Hi all! I haven't posted here much lately, but I am always reading & lurking. :wink: Those of you who are friends with me on Facebook already know, but I thought I'd go ahead and officially announce our new member of the family to DFC. We were lucky enough to bring home a dane puppy from one of Linsey's (CorgiPaws) litters. :smile: He was born on Dec 26th and he came home March 4th. He is a dream! Weighed in at 45lbs on Monday - oh, and he was weaned to raw! 






























As you can see, he and my pit bull Rambo are best friends. The catahoulas tolerated him the first couple weeks, and now they all play together and have mutual respect. I feel like the luckiest girl in the world - my dogs are so wonderful.
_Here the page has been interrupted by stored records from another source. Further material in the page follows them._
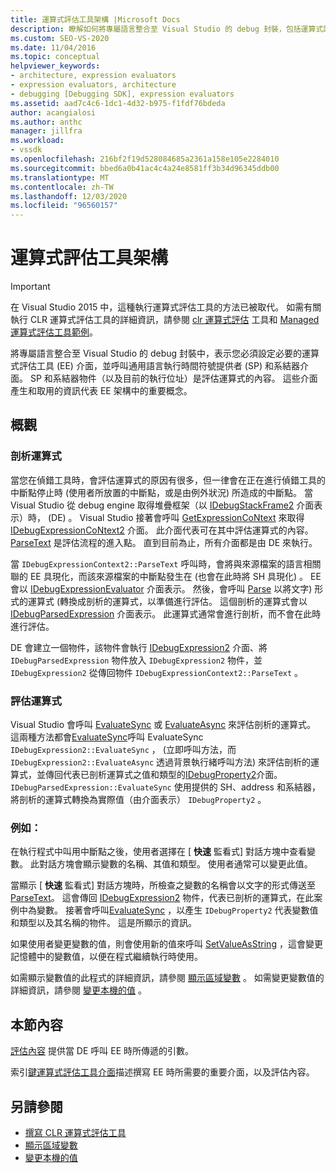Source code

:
 ```yaml
---
title: 運算式評估工具架構 |Microsoft Docs
description: 瞭解如何將專屬語言整合至 Visual Studio 的 debug 封裝，包括運算式評估工具和符號提供者/系結器介面。
ms.custom: SEO-VS-2020
ms.date: 11/04/2016
ms.topic: conceptual
helpviewer_keywords:
- architecture, expression evaluators
- expression evaluators, architecture
- debugging [Debugging SDK], expression evaluators
ms.assetid: aad7c4c6-1dc1-4d32-b975-f1fdf76bdeda
author: acangialosi
ms.author: anthc
manager: jillfra
ms.workload:
- vssdk
ms.openlocfilehash: 216bf2f19d528084685a2361a158e105e2284010
ms.sourcegitcommit: bbed6a0b41ac4c4a24e8581ff3b34d96345ddb00
ms.translationtype: MT
ms.contentlocale: zh-TW
ms.lasthandoff: 12/03/2020
ms.locfileid: "96560157"
---
```

# <a name="expression-evaluator-architecture"></a>運算式評估工具架構
> [!IMPORTANT]
> 在 Visual Studio 2015 中，這種執行運算式評估工具的方法已被取代。 如需有關執行 CLR 運算式評估工具的詳細資訊，請參閱 [clr 運算式評估](https://github.com/Microsoft/ConcordExtensibilitySamples/wiki/CLR-Expression-Evaluators) 工具和 [Managed 運算式評估工具範例](https://github.com/Microsoft/ConcordExtensibilitySamples/wiki/Managed-Expression-Evaluator-Sample)。

 將專屬語言整合至 Visual Studio 的 debug 封裝中，表示您必須設定必要的運算式評估工具 (EE) 介面，並呼叫通用語言執行時間符號提供者 (SP) 和系結器介面。 SP 和系結器物件（以及目前的執行位址）是評估運算式的內容。 這些介面產生和取用的資訊代表 EE 架構中的重要概念。

## <a name="overview"></a>概觀

### <a name="parse-the-expression"></a>剖析運算式
 當您在偵錯工具時，會評估運算式的原因有很多，但一律會在正在進行偵錯工具的中斷點停止時 (使用者所放置的中斷點，或是由例外狀況) 所造成的中斷點。 當 Visual Studio 從 debug engine 取得堆疊框架（以 [IDebugStackFrame2](../../extensibility/debugger/reference/idebugstackframe2.md) 介面表示）時， (DE) 。 Visual Studio 接著會呼叫 [GetExpressionCoNtext](../../extensibility/debugger/reference/idebugstackframe2-getexpressioncontext.md) 來取得 [IDebugExpressionCoNtext2](../../extensibility/debugger/reference/idebugexpressioncontext2.md) 介面。 此介面代表可在其中評估運算式的內容。 [ParseText](../../extensibility/debugger/reference/idebugexpressioncontext2-parsetext.md) 是評估流程的進入點。 直到目前為止，所有介面都是由 DE 來執行。

 當 `IDebugExpressionContext2::ParseText` 呼叫時，會將與來源檔案的語言相關聯的 EE 具現化，而該來源檔案的中斷點發生在 (也會在此時將 SH 具現化) 。 EE 會以 [IDebugExpressionEvaluator](../../extensibility/debugger/reference/idebugexpressionevaluator.md) 介面表示。 然後，會呼叫 [Parse](../../extensibility/debugger/reference/idebugexpressionevaluator-parse.md) 以將文字) 形式的運算式 (轉換成剖析的運算式，以準備進行評估。 這個剖析的運算式會以 [IDebugParsedExpression](../../extensibility/debugger/reference/idebugparsedexpression.md) 介面表示。 此運算式通常會進行剖析，而不會在此時進行評估。

 DE 會建立一個物件，該物件會執行 [IDebugExpression2](../../extensibility/debugger/reference/idebugexpression2.md) 介面、將 `IDebugParsedExpression` 物件放入 `IDebugExpression2` 物件，並 `IDebugExpression2` 從傳回物件 `IDebugExpressionContext2::ParseText` 。

### <a name="evaluate-the-expression"></a>評估運算式
 Visual Studio 會呼叫 [EvaluateSync](../../extensibility/debugger/reference/idebugexpression2-evaluatesync.md) 或 [EvaluateAsync](../../extensibility/debugger/reference/idebugexpression2-evaluateasync.md) 來評估剖析的運算式。 這兩種方法都會[EvaluateSync](../../extensibility/debugger/reference/idebugparsedexpression-evaluatesync.md)呼叫 EvaluateSync `IDebugExpression2::EvaluateSync` ， (立即呼叫方法，而 `IDebugExpression2::EvaluateAsync` 透過背景執行緒呼叫方法) 來評估剖析的運算式，並傳回代表已剖析運算式之值和類型的[IDebugProperty2](../../extensibility/debugger/reference/idebugproperty2.md)介面。 `IDebugParsedExpression::EvaluateSync` 使用提供的 SH、address 和系結器，將剖析的運算式轉換為實際值（由介面表示） `IDebugProperty2` 。

### <a name="for-example"></a>例如：
 在執行程式中叫用中斷點之後，使用者選擇在 [ **快速** 監看式] 對話方塊中查看變數。 此對話方塊會顯示變數的名稱、其值和類型。 使用者通常可以變更此值。

 當顯示 [ **快速** 監看式] 對話方塊時，所檢查之變數的名稱會以文字的形式傳送至 [ParseText](../../extensibility/debugger/reference/idebugexpressioncontext2-parsetext.md)。 這會傳回 [IDebugExpression2](../../extensibility/debugger/reference/idebugexpression2.md) 物件，代表已剖析的運算式，在此案例中為變數。 接著會呼叫[EvaluateSync](../../extensibility/debugger/reference/idebugexpression2-evaluatesync.md) ，以產生 `IDebugProperty2` 代表變數值和類型以及其名稱的物件。 這是所顯示的資訊。

 如果使用者變更變數的值，則會使用新的值來呼叫 [SetValueAsString](../../extensibility/debugger/reference/idebugproperty2-setvalueasstring.md) ，這會變更記憶體中的變數值，以便在程式繼續執行時使用。

 如需顯示變數值的此程式的詳細資訊，請參閱 [顯示區域變數](../../extensibility/debugger/displaying-locals.md) 。 如需變更變數值的詳細資訊，請參閱 [變更本機的值](../../extensibility/debugger/changing-the-value-of-a-local.md) 。

## <a name="in-this-section"></a>本節內容
 [評估內容](../../extensibility/debugger/evaluation-context.md) 提供當 DE 呼叫 EE 時所傳遞的引數。

 索引[鍵運算式評估工具介面](../../extensibility/debugger/key-expression-evaluator-interfaces.md)描述撰寫 EE 時所需要的重要介面，以及評估內容。

## <a name="see-also"></a>另請參閱
- [撰寫 CLR 運算式評估工具](../../extensibility/debugger/writing-a-common-language-runtime-expression-evaluator.md)
- [顯示區域變數](../../extensibility/debugger/displaying-locals.md)
- [變更本機的值](../../extensibility/debugger/changing-the-value-of-a-local.md)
Couldn't ask for a better pack! :thumb:


----------



## NewYorkDogue (Sep 27, 2011)

Adorable-- congrats!

And his coat color fits right in...


----------



## catahoulamom (Sep 23, 2010)

NewYorkDogue said:


> Adorable-- congrats!
> 
> And his coat color fits right in...


Thank you! He does doesnt he?! No secret, I'm a Merle addict.


----------



## lauren43 (Feb 6, 2011)

He was Chandler right? His colors have changed so much since he was born.


----------



## kathylcsw (Jul 31, 2011)

Wow he has gorgeous coloring. Congrats!


----------



## Herzo (Feb 5, 2011)

Congrats, I was wondering when someone on here would get one of Linsey's pups. I did notice yesterday on a post you made that you had a dane puppy listed on the bottom. And it did cross my mind could it be one of corgipaws.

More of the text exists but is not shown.